** EXTRACTED DATA follows **
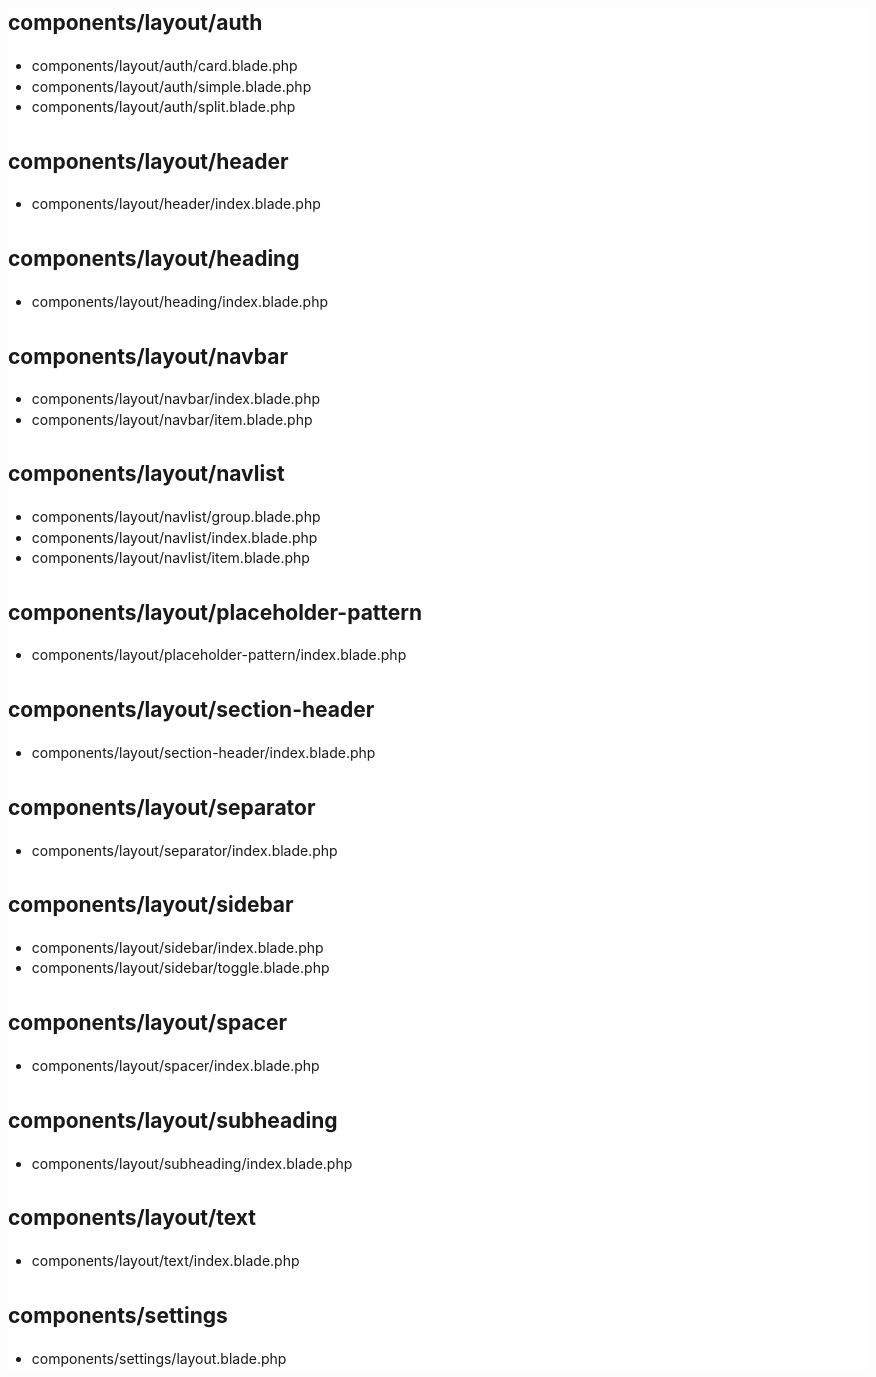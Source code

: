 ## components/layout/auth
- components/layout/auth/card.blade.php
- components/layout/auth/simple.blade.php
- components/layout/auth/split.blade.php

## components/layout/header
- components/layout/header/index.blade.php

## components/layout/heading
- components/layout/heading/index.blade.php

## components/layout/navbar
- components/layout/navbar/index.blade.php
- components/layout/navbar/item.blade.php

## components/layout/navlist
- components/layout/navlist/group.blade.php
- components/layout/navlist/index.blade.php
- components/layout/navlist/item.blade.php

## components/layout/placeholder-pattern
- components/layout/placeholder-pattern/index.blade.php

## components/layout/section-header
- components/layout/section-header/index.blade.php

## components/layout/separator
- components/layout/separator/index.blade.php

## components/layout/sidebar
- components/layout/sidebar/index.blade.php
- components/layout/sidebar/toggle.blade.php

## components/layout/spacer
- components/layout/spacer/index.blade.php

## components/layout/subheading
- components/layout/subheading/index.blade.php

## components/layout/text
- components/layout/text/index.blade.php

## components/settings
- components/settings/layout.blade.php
** End of EXTRACTED DATA **
TASK DETAILS:
If a line in the data contains the string "text", copy it.

EXERCISE RESPONSE:
## components/layout/text
- components/layout/text/index.blade.php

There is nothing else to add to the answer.